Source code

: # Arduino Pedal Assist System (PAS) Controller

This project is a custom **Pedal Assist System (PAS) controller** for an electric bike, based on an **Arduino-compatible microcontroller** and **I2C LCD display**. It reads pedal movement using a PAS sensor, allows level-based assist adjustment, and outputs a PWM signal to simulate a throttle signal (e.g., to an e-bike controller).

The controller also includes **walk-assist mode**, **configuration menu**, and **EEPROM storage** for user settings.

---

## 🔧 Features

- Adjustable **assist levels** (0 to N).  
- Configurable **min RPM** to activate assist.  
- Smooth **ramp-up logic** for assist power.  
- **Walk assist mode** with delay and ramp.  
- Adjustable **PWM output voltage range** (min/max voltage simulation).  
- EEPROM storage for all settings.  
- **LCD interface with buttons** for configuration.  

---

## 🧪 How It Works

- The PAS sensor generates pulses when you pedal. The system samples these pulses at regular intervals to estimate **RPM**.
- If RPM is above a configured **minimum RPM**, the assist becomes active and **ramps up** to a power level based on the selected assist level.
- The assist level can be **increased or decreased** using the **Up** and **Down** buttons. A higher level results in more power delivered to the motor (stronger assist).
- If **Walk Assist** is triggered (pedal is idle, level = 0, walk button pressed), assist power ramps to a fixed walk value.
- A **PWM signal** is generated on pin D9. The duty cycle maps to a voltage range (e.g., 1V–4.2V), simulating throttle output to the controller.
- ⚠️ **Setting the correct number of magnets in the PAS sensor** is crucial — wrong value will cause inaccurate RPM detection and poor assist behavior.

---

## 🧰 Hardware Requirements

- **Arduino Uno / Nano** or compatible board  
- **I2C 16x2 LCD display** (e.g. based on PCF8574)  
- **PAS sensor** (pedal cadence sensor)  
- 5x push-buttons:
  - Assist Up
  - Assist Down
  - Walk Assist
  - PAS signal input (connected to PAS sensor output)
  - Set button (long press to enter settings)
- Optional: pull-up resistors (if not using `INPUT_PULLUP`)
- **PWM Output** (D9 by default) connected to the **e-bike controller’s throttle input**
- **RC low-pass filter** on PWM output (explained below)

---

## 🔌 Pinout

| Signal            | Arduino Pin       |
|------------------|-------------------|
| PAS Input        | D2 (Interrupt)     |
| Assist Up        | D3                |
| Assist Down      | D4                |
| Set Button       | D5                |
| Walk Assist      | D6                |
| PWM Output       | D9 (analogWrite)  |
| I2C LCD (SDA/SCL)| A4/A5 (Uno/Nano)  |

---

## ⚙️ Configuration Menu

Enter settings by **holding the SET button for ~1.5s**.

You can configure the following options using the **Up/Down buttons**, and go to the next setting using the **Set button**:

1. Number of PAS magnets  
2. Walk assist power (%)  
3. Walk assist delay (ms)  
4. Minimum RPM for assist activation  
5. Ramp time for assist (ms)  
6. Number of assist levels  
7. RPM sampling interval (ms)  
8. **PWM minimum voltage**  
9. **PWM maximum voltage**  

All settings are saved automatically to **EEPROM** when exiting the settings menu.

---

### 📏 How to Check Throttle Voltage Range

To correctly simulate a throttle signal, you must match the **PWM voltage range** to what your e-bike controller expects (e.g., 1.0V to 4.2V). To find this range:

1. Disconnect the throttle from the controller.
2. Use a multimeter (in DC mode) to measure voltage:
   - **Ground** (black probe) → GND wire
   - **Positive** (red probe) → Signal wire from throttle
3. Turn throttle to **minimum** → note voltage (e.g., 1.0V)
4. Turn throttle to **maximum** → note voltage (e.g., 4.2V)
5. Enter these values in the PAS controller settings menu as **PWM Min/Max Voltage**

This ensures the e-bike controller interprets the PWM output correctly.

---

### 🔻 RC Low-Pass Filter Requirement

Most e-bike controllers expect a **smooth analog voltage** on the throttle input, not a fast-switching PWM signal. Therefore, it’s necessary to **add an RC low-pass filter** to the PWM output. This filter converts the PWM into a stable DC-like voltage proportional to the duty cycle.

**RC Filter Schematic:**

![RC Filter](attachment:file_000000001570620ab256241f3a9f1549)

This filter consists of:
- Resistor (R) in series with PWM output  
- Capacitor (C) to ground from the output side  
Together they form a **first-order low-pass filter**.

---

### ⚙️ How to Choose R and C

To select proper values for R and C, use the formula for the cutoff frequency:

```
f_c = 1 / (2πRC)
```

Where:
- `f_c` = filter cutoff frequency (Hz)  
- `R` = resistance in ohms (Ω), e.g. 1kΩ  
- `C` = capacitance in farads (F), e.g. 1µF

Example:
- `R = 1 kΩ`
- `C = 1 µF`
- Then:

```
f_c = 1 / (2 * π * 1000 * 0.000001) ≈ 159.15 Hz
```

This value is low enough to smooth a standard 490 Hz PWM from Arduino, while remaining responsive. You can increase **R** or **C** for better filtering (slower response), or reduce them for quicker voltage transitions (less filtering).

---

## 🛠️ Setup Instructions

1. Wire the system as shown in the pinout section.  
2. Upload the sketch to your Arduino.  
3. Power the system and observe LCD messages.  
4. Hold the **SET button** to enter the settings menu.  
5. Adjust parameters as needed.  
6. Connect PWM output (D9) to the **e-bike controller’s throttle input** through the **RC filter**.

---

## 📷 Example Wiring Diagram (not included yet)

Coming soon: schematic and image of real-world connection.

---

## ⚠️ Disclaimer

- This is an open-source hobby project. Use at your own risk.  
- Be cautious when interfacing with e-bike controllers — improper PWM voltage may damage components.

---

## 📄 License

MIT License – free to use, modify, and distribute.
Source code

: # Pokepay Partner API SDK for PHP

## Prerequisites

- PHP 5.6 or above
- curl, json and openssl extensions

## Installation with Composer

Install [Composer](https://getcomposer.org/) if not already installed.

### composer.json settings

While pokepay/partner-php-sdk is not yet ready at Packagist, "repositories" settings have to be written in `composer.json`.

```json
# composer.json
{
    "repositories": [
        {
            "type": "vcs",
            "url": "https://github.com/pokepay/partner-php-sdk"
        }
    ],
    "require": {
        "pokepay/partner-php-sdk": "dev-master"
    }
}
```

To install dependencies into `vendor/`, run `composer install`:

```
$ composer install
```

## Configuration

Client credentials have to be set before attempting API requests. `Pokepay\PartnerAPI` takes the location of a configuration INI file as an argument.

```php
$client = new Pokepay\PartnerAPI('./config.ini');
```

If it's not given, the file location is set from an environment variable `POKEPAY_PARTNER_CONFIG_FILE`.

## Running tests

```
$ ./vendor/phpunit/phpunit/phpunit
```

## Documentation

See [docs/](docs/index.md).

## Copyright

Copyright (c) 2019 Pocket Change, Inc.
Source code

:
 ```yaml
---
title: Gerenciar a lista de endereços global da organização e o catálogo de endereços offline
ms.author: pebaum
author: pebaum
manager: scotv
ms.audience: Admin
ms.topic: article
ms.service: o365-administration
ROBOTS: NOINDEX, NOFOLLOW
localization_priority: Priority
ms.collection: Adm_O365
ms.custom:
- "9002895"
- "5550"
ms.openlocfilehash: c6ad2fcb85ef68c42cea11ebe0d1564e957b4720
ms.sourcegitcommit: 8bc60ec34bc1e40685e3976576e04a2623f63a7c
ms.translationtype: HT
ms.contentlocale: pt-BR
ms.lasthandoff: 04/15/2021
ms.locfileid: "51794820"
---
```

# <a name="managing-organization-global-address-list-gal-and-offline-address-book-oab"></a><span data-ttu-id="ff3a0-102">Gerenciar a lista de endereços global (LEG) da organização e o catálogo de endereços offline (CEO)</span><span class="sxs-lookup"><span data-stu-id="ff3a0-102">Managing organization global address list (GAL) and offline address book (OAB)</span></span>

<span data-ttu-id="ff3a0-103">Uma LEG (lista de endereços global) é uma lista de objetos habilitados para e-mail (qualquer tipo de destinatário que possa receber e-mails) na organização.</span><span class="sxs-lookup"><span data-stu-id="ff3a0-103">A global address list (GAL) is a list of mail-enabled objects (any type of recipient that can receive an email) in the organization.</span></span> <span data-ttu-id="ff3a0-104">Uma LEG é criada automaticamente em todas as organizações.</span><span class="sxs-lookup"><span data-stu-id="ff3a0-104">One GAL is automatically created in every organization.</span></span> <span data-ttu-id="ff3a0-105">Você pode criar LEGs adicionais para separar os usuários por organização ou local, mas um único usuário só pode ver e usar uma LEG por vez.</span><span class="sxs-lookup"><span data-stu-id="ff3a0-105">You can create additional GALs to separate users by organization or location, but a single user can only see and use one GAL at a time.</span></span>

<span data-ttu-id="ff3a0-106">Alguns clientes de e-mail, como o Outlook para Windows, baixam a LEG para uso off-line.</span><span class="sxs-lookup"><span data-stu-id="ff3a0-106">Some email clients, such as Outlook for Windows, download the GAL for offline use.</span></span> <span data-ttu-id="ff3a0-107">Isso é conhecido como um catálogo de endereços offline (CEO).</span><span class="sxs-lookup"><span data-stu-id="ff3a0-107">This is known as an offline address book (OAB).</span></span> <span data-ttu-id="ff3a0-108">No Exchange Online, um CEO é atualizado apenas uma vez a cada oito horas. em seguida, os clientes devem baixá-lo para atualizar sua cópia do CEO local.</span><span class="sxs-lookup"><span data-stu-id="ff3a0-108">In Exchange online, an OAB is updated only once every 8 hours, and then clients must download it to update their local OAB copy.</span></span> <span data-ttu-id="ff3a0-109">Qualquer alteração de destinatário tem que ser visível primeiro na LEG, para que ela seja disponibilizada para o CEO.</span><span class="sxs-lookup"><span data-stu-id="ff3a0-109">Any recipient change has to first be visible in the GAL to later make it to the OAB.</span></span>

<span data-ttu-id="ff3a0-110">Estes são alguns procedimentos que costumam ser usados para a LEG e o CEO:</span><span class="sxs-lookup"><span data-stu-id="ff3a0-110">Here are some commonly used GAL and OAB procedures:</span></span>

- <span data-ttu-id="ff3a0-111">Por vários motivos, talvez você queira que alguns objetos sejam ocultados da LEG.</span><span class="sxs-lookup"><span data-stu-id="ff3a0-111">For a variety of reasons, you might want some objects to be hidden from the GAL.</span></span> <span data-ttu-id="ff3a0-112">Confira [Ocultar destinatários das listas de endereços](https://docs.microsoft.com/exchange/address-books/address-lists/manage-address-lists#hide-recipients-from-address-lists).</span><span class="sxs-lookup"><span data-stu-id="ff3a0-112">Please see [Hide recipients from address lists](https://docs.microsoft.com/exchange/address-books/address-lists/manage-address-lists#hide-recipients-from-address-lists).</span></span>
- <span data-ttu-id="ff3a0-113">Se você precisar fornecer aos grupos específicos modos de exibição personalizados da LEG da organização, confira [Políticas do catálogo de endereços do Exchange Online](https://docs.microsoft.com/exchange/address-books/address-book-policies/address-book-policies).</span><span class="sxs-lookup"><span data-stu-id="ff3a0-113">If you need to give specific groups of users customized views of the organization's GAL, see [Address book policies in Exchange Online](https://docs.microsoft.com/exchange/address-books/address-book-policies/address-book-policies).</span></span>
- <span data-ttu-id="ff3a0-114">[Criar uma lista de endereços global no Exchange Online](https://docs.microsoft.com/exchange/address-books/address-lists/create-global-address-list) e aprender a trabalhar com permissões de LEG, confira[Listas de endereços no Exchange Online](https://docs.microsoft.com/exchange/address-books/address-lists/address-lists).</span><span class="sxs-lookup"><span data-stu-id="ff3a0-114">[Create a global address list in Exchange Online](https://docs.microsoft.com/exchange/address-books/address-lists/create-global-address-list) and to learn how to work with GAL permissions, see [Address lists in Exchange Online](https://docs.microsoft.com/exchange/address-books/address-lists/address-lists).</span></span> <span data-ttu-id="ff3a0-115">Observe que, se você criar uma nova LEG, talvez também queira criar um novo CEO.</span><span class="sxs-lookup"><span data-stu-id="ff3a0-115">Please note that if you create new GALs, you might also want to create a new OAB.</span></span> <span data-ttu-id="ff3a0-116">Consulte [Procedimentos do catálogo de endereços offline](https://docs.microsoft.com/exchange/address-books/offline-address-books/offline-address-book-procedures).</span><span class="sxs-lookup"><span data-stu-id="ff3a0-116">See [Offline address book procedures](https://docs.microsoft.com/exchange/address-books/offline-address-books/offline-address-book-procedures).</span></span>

◆ **WHAT IS REQUIRED**
Which lines of the records above contain the word "ramps"? Copy each of them.

◆ **WRITTEN SOLUTION**
- If RPM is above a configured **minimum RPM**, the assist becomes active and **ramps up** to a power level based on the selected assist level.
- If **Walk Assist** is triggered (pedal is idle, level = 0, walk button pressed), assist power ramps to a fixed walk value.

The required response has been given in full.